Once I reached the final turn around, my race was entirely between my ears. I tried to focus on what John had said about the last 10k of the run. I knew that if I blew my legs up now, I would never make it through a marathon. Nicole passed me just after the turn around. We exchanged a few words, and she was gone. Again, I drew confidence and motivation from seeing her on the course. Knowing she was out there killing it helped me focus on my own race. I remember at mile 80 saying out loud, "I never have to do this again. No one can ever make me do this again." There was no way in the world I was ever giving up, but I knew once I finished, it would be over and I would never have to do this again. Period. If I didn't want to. 


The next 20 miles was spent much the same as the first time around. Lots of prayer. Lots of pleading. Lots of spinning my legs and trying not to give up. I ran out of gears on almost every overpass. I saw people giving up left and right. Near the end of that final loop, I saw a lady walking her bike. I asked her if she was OK and she shook her head no. Fortunately, I saw SAG about 100 yards down the road. I called out to him and told him that the lady behind me needed his help.  Not long after that, a bigger guy on a Cervelo came up next to me. We chatted for a while. He told me that he felt like Fuji and Cervelo owed us money for the wind tunnel test we were conducting for their bikes. We both laughed and discussed why in the world we ever wanted to do this crazy thing called Ironman. We soon parted ways and continued struggling into the wind. Did I mention the wind was 15 miles an hour? Sustained? With up to 30 mile an hour gusts? K. Just making sure I mentioned that.

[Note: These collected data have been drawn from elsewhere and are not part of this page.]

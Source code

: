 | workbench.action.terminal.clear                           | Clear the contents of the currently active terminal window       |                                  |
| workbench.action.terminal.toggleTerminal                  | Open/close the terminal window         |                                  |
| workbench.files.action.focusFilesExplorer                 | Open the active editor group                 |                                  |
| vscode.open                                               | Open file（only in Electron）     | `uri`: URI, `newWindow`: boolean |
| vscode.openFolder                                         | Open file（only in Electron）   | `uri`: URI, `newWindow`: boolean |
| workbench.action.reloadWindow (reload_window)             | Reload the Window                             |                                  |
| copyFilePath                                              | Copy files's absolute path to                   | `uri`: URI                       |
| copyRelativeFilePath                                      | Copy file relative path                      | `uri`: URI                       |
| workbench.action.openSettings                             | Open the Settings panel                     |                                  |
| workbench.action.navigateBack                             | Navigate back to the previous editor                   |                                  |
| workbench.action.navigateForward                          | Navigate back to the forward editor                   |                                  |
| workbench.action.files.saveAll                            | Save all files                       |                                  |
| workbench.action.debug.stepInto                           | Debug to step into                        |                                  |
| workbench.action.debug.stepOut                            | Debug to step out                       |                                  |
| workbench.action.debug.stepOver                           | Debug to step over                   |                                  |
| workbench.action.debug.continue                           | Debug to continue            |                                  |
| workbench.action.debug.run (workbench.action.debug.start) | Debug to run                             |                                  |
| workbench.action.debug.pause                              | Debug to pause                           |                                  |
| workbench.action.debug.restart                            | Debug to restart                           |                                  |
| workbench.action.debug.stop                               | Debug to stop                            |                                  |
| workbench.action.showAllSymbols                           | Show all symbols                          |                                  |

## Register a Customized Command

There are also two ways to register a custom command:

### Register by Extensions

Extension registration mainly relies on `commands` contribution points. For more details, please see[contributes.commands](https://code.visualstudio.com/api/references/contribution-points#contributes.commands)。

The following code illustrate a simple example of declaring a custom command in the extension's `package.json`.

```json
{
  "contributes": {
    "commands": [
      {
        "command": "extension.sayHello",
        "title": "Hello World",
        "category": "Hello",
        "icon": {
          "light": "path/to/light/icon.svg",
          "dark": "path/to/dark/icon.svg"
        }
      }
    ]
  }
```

Again, once I hit that final turn around, it was a party. I knew I was home free. I had 12 miles left until I could get off of my bike and put on my running shoes. I wound on my way through the Woodlands, again, and focused on getting to that dismount line.  My thoughts had gotten a little dark at this point. I was thinking to myself that I had never wanted to do anything less in my entire life than I wanted to run a marathon. I just wanted to sit down. I knew that 26.2 miles lay ahead of me and I was not looking forward to them.





 As I got closer to town, there were people all over the place. I again thanked every police officer and every volunteer, grateful to be able to speak to another human again. There were people, dogs, kids, cowbells, signs, and everything in between. I felt like I was at a race again! I said to myself, "Sheri? You better get yourself together. If you continue to have an attitude like this, you will never finish this race. You better be grateful. You better find something to be grateful for." I had a 180° turn in my thoughts. I started to look forward to getting off of my bike. I was looking forward to putting my running shoes on. I was looking forward to seeing friends and family cheering me on. I was looking forward to the waterway. The final leg of the second chunk was upon me. My official bike time was nearly an hour longer than I had hoped at 7:27:15.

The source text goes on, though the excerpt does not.